As an investor, you are concerned about how many checks and balances there are. The key is to always keep your digital currency under your control to avoid cryptocurrency fraud.
Becoming a “hard target” will make your digital currency less attractive to hackers. The lack of global regulation of cryptocurrency has its advantages and disadvantages. Crypto has seen rapid innovation, but security has not yet been standardized. You are responsible for managing it as a user. Therefore, you can take some steps to maintain the security of cryptocurrency, including precautions in the age of crypto.
Here’s how to keep thieves, hackers, scammers, and scammers away:
1. Invest in reputable and safe exchanges
Cryptocurrencies are bought and sold on exchanges, just like stock trading. There are many cryptocurrency exchanges with large trading volumes, and there is always more. Kraken, Gemini, Coinbase, Crypto.com, and Binance are arguably the safest and best crypto platforms out there. Kraken covers 99% of the world and has a dedicated cybersecurity team.
The New York Department of Financial Services regulates Coinbase and Crypto.com, while the Federal Reserve regulates Gemini. Cryptocurrency exchanges like the ones mentioned above have a robust cybersecurity infrastructure and store user crypto in geographically dispersed, heavily monitored, and armed storage facilities.
2. Use a secure internet connection
You should keep your encrypted account secure by avoiding public WiFis and suspicious websites, but this is not the only precautionary measure you should take. Especially if you are trading cryptocurrency at home, you need a little bit of security setup. For online security, set up your firewall and anti-malware software and create a strong password for your router.

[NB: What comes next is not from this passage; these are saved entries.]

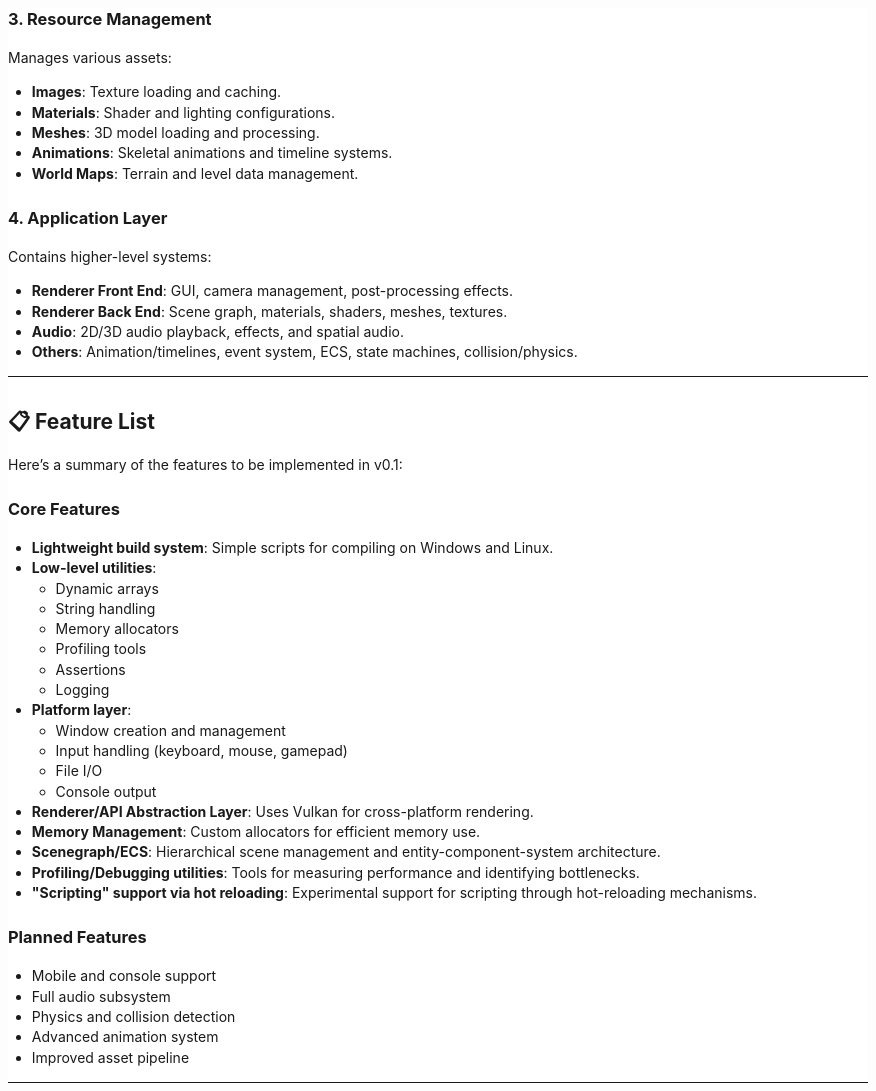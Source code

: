 ### 3. **Resource Management**

Manages various assets:

- **Images**: Texture loading and caching.
- **Materials**: Shader and lighting configurations.
- **Meshes**: 3D model loading and processing.
- **Animations**: Skeletal animations and timeline systems.
- **World Maps**: Terrain and level data management.

### 4. **Application Layer**

Contains higher-level systems:

- **Renderer Front End**: GUI, camera management, post-processing effects.
- **Renderer Back End**: Scene graph, materials, shaders, meshes, textures.
- **Audio**: 2D/3D audio playback, effects, and spatial audio.
- **Others**: Animation/timelines, event system, ECS, state machines, collision/physics.

---

## 📋 Feature List

Here’s a summary of the features to be implemented in v0.1:

### Core Features

- **Lightweight build system**: Simple scripts for compiling on Windows and Linux.
- **Low-level utilities**:
  - Dynamic arrays
  - String handling
  - Memory allocators
  - Profiling tools
  - Assertions
  - Logging
- **Platform layer**:
  - Window creation and management
  - Input handling (keyboard, mouse, gamepad)
  - File I/O
  - Console output
- **Renderer/API Abstraction Layer**: Uses Vulkan for cross-platform rendering.
- **Memory Management**: Custom allocators for efficient memory use.
- **Scenegraph/ECS**: Hierarchical scene management and entity-component-system architecture.
- **Profiling/Debugging utilities**: Tools for measuring performance and identifying bottlenecks.
- **"Scripting" support via hot reloading**: Experimental support for scripting through hot-reloading mechanisms.

### Planned Features

- Mobile and console support
- Full audio subsystem
- Physics and collision detection
- Advanced animation system
- Improved asset pipeline

---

Most routers have a default password. To stay safe, update your router software, enable network encryption, and disable network name broadcasting. Add security by investing in a Virtual Private Network (VPN). VPNs mask your online activities and encrypt your communications with your ISP so that no one can view your activities.
Finally, it is advisable to use a dedicated device to access crypto-assets online.
3. Take the lead – don’t be a follower.
Before using a coin or lending business, research it thoroughly. Don’t be afraid of getting lost and don’t succumb to peer pressure. An investor who rushes because of FOMO will have his portfolio destroyed.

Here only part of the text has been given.